Even Superman wasn't super excited about Romney anymore.

“I don’t think [CPAC is] probably a friendly home for him at the moment, as I imagine the halls of Congress ... aren’t probably a very happy, friendly place for him right now,” said actor Dean Cain, who played the role of the superhero in the TV series “Lois & Clark: The New Adventures of Superman.”

Cain backed Romney in 2012, too, but now says he's lost his respect.

There were others who had more choice words about Romney.

“He’s a Republican in name only, a RINO,” said right-wing radio host Alex Jones. “And I’m proud of CPAC telling him not to come here.”

Kirk, who created Turning Point USA, which says its goal is to combat liberal bias at American higher education institutions, earned applause for castigating Romney during his speech at CPAC.

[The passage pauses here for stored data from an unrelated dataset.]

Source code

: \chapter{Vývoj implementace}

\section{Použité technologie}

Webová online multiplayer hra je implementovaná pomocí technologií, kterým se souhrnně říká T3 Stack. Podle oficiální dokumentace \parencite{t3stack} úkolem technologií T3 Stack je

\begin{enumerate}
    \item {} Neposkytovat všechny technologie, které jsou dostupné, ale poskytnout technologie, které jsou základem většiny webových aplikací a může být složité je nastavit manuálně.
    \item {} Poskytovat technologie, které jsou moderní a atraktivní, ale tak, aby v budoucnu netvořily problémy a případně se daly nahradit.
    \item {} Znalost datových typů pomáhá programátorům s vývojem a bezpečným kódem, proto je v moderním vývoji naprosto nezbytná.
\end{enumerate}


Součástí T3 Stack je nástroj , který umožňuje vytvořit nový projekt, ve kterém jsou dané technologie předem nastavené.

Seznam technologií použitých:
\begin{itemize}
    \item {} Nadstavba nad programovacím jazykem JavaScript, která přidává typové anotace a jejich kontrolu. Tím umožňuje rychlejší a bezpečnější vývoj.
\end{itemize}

Romney “lied to every single person in this room that knocked on doors for him, that made phone calls for him, that donated his campaign, because we thought that he was going to be a crusader against the Marxist president that preceded Donald Trump,” Kirk said, referring to President Barack Obama. “And now he asks and he begs for the endorsement of Donald Trump for the Senate from Utah and then he goes and votes for that sham, unconstitutional impeachment.”

Kirk later said he wasn't satisfied with the crowd jeering Romney.

“They should have booed louder,” he said in an interview.

Romney’s office declined comment for this story.